** Opening Dataset content block **
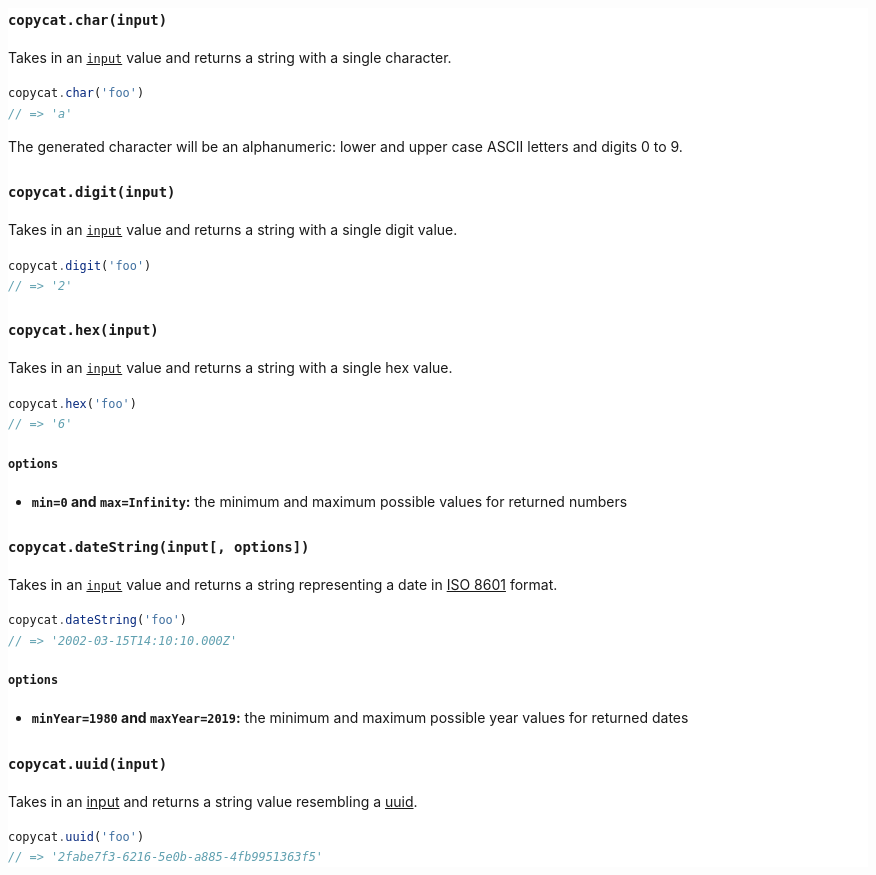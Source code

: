 ### `copycat.char(input)`

Takes in an [`input`](#input) value and returns a string with a single character.

```js
copycat.char('foo')
// => 'a'
```

The generated character will be an alphanumeric: lower and upper case ASCII letters and digits 0 to 9.

### `copycat.digit(input)`

Takes in an [`input`](#input) value and returns a string with a single digit value.

```js
copycat.digit('foo')
// => '2'
```

### `copycat.hex(input)`

Takes in an [`input`](#input) value and returns a string with a single hex value.

```js
copycat.hex('foo')
// => '6'
```

#### `options`

- **`min=0` and `max=Infinity`:** the minimum and maximum possible values for returned numbers

### `copycat.dateString(input[, options])`

Takes in an [`input`](#input) value and returns a string representing a date in [ISO 8601](https://developer.mozilla.org/en-US/docs/Web/JavaScript/Reference/Global_Objects/Date/toISOString) format.

```js
copycat.dateString('foo')
// => '2002-03-15T14:10:10.000Z'
```

#### `options`

- **`minYear=1980` and `maxYear=2019`:** the minimum and maximum possible year values for returned dates

### `copycat.uuid(input)`

Takes in an [input](#input) and returns a string value resembling a [uuid](https://en.wikipedia.org/wiki/Universally_unique_identifier).

```js
copycat.uuid('foo')
// => '2fabe7f3-6216-5e0b-a885-4fb9951363f5'
```
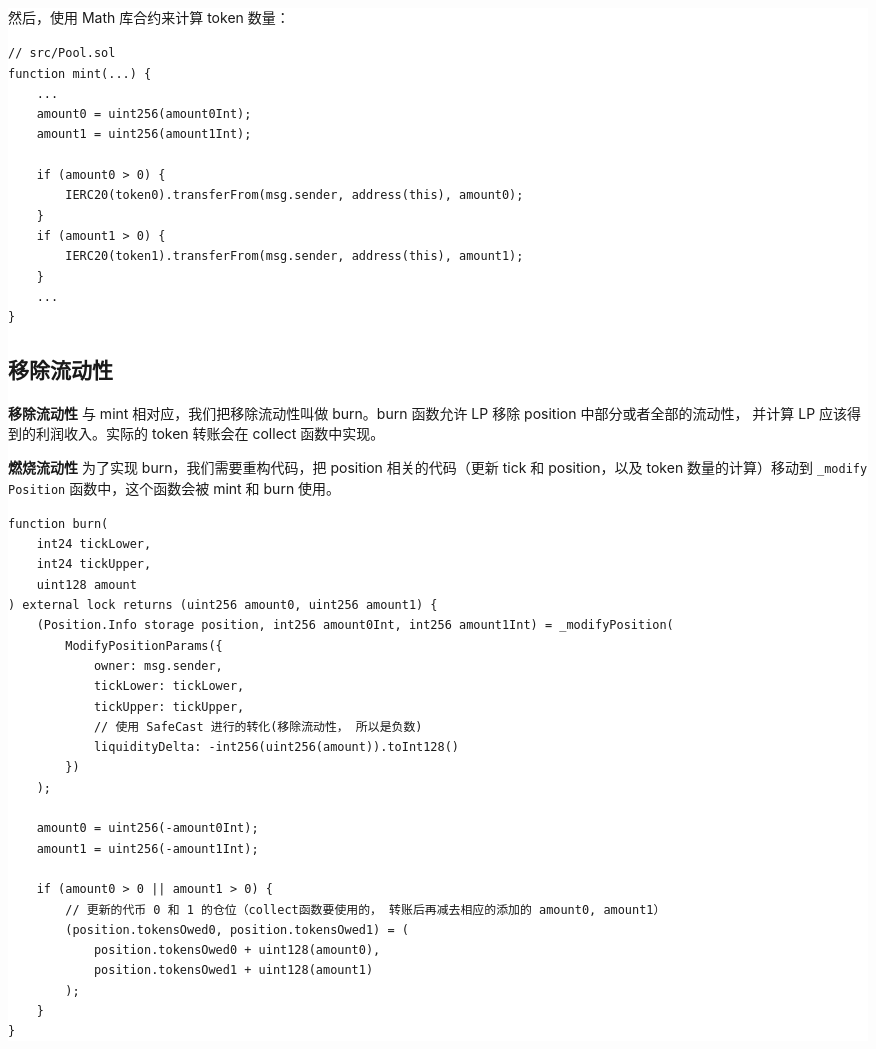 然后，使用 Math 库合约来计算 token 数量：

```solidity
// src/Pool.sol
function mint(...) {
    ...
    amount0 = uint256(amount0Int);
    amount1 = uint256(amount1Int);

    if (amount0 > 0) {
        IERC20(token0).transferFrom(msg.sender, address(this), amount0);
    }
    if (amount1 > 0) {
        IERC20(token1).transferFrom(msg.sender, address(this), amount1);
    }
    ...
}

```

## 移除流动性

**移除流动性**
与 mint 相对应，我们把移除流动性叫做 burn。burn 函数允许 LP 移除 position 中部分或者全部的流动性， 并计算 LP 应该得到的利润收入。实际的 token 转账会在 collect 函数中实现。

**燃烧流动性**
为了实现 burn，我们需要重构代码，把 position 相关的代码（更新 tick 和 position，以及 token 数量的计算）移动到 `_modifyPosition` 函数中，这个函数会被 mint 和 burn 使用。

```solidity
function burn(
    int24 tickLower,
    int24 tickUpper,
    uint128 amount
) external lock returns (uint256 amount0, uint256 amount1) {
    (Position.Info storage position, int256 amount0Int, int256 amount1Int) = _modifyPosition(
        ModifyPositionParams({
            owner: msg.sender,
            tickLower: tickLower,
            tickUpper: tickUpper,
            // 使用 SafeCast 进行的转化(移除流动性， 所以是负数)
            liquidityDelta: -int256(uint256(amount)).toInt128()
        })
    );

    amount0 = uint256(-amount0Int);
    amount1 = uint256(-amount1Int);

    if (amount0 > 0 || amount1 > 0) {
        // 更新的代币 0 和 1 的仓位（collect函数要使用的， 转账后再减去相应的添加的 amount0, amount1）
        (position.tokensOwed0, position.tokensOwed1) = (
            position.tokensOwed0 + uint128(amount0),
            position.tokensOwed1 + uint128(amount1)
        );
    }
}
```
** Closing Dataset content block **
**Work to be completed:** Your answer must be an exact copy of the records, minus any pictures.

**Response to the exercise:**
Source code

: ### `copycat.char(input)`

Takes in an [`input`](#input) value and returns a string with a single character.

```js
copycat.char('foo')
// => 'a'
```

The generated character will be an alphanumeric: lower and upper case ASCII letters and digits 0 to 9.

### `copycat.digit(input)`

Takes in an [`input`](#input) value and returns a string with a single digit value.

```js
copycat.digit('foo')
// => '2'
```

### `copycat.hex(input)`

Takes in an [`input`](#input) value and returns a string with a single hex value.

```js
copycat.hex('foo')
// => '6'
```

#### `options`

- **`min=0` and `max=Infinity`:** the minimum and maximum possible values for returned numbers

### `copycat.dateString(input[, options])`

Takes in an [`input`](#input) value and returns a string representing a date in [ISO 8601](https://developer.mozilla.org/en-US/docs/Web/JavaScript/Reference/Global_Objects/Date/toISOString) format.

```js
copycat.dateString('foo')
// => '2002-03-15T14:10:10.000Z'
```

#### `options`

- **`minYear=1980` and `maxYear=2019`:** the minimum and maximum possible year values for returned dates

### `copycat.uuid(input)`

Takes in an [input](#input) and returns a string value resembling a [uuid](https://en.wikipedia.org/wiki/Universally_unique_identifier).

```js
copycat.uuid('foo')
// => '2fabe7f3-6216-5e0b-a885-4fb9951363f5'
```
 然后，使用 Math 库合约来计算 token 数量：

```solidity
// src/Pool.sol
function mint(...) {
    ...
    amount0 = uint256(amount0Int);
    amount1 = uint256(amount1Int);

    if (amount0 > 0) {
        IERC20(token0).transferFrom(msg.sender, address(this), amount0);
    }
    if (amount1 > 0) {
        IERC20(token1).transferFrom(msg.sender, address(this), amount1);
    }
    ...
}

```

## 移除流动性

**移除流动性**
与 mint 相对应，我们把移除流动性叫做 burn。burn 函数允许 LP 移除 position 中部分或者全部的流动性， 并计算 LP 应该得到的利润收入。实际的 token 转账会在 collect 函数中实现。

**燃烧流动性**
为了实现 burn，我们需要重构代码，把 position 相关的代码（更新 tick 和 position，以及 token 数量的计算）移动到 `_modifyPosition` 函数中，这个函数会被 mint 和 burn 使用。

```solidity
function burn(
    int24 tickLower,
    int24 tickUpper,
    uint128 amount
) external lock returns (uint256 amount0, uint256 amount1) {
    (Position.Info storage position, int256 amount0Int, int256 amount1Int) = _modifyPosition(
        ModifyPositionParams({
            owner: msg.sender,
            tickLower: tickLower,
            tickUpper: tickUpper,
            // 使用 SafeCast 进行的转化(移除流动性， 所以是负数)
            liquidityDelta: -int256(uint256(amount)).toInt128()
        })
    );

    amount0 = uint256(-amount0Int);
    amount1 = uint256(-amount1Int);

    if (amount0 > 0 || amount1 > 0) {
        // 更新的代币 0 和 1 的仓位（collect函数要使用的， 转账后再减去相应的添加的 amount0, amount1）
        (position.tokensOwed0, position.tokensOwed1) = (
            position.tokensOwed0 + uint128(amount0),
            position.tokensOwed1 + uint128(amount1)
        );
    }
}
```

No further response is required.